Exercise details:
Hunt through the entries for the word "their" and copy each line in which it appears.

Data in this exercise:
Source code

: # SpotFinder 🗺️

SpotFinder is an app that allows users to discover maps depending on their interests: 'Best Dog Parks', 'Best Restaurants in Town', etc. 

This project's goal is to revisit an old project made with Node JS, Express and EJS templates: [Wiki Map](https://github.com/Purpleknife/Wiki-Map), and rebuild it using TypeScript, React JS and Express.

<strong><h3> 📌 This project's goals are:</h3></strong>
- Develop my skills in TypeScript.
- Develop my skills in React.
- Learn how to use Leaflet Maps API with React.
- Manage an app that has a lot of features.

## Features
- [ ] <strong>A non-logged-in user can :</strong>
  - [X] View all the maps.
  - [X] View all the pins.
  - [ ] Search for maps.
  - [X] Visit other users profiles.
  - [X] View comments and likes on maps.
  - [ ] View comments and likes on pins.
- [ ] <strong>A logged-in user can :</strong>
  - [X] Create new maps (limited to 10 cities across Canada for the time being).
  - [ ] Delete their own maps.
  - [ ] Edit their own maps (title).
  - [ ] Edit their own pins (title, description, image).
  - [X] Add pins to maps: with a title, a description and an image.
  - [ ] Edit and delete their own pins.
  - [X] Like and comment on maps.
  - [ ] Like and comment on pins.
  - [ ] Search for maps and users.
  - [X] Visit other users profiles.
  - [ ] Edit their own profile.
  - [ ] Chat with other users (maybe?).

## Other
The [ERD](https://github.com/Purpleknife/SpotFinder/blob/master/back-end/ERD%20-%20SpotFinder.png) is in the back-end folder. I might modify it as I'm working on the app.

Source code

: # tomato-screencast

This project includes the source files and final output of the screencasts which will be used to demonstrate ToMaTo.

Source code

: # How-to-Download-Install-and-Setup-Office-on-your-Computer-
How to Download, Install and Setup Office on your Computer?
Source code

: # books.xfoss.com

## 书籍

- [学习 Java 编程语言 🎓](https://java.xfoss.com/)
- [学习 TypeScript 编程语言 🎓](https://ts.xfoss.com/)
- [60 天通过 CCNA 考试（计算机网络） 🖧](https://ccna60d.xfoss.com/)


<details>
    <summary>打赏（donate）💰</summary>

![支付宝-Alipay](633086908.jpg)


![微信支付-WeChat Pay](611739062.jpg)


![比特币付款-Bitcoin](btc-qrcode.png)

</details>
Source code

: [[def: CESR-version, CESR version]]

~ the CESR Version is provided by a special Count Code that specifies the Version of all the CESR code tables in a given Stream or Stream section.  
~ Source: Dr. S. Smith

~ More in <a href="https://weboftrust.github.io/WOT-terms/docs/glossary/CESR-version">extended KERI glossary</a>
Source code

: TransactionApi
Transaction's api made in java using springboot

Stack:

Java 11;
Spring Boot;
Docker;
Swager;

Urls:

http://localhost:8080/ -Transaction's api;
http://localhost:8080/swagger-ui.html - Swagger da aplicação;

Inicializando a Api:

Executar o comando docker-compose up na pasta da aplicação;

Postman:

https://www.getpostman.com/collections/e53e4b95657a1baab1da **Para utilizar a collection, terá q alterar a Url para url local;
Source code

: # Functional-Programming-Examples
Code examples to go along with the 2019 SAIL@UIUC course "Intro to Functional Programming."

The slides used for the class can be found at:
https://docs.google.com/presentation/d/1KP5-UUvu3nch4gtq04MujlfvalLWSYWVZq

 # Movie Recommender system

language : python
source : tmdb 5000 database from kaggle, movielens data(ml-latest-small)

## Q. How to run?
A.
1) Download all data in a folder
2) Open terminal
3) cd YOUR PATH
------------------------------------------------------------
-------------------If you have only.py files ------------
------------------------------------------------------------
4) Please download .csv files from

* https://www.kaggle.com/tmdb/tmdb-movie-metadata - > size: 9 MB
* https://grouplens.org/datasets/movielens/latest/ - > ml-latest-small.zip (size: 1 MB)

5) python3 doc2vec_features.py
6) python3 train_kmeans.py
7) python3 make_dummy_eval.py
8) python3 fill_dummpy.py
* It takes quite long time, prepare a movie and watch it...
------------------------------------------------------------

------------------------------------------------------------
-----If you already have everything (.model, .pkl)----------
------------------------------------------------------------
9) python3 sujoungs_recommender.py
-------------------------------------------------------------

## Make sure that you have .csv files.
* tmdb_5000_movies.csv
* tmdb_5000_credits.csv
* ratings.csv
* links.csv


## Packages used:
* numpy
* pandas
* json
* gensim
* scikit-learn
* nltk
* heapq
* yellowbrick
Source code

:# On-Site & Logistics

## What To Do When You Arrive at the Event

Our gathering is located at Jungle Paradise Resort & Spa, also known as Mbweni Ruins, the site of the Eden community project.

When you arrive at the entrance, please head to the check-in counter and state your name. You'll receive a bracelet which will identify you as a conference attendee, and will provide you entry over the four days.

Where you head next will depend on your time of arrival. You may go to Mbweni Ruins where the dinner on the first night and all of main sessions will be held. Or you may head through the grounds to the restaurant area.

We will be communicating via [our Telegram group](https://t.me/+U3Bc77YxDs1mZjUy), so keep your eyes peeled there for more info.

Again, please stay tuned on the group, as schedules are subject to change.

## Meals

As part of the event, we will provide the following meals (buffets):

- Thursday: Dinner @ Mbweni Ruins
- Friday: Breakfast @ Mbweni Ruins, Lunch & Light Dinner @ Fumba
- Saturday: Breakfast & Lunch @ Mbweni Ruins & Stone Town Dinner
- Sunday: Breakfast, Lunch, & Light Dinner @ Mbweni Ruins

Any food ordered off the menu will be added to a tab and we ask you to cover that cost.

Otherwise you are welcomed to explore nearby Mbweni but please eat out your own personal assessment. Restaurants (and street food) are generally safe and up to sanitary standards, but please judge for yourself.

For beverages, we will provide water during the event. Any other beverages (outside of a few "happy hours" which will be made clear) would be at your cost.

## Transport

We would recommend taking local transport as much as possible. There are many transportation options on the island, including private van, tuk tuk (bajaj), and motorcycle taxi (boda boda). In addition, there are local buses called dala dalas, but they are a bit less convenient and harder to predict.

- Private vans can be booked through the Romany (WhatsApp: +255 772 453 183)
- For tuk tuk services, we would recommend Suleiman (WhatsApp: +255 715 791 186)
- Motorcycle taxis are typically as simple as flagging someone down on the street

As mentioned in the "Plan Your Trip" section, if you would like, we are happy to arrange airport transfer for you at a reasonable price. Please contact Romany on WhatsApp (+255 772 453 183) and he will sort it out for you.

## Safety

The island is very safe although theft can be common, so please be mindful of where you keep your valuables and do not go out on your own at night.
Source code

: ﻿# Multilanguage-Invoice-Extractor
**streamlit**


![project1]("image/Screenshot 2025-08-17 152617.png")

Answer box:
SpotFinder is an app that allows users to discover maps depending on their interests: 'Best Dog Parks', 'Best Restaurants in Town', etc. 
  - [ ] Delete their own maps.
  - [ ] Edit their own maps (title).
  - [ ] Edit their own pins (title, description, image).
  - [ ] Edit and delete their own pins.
  - [ ] Edit their own profile.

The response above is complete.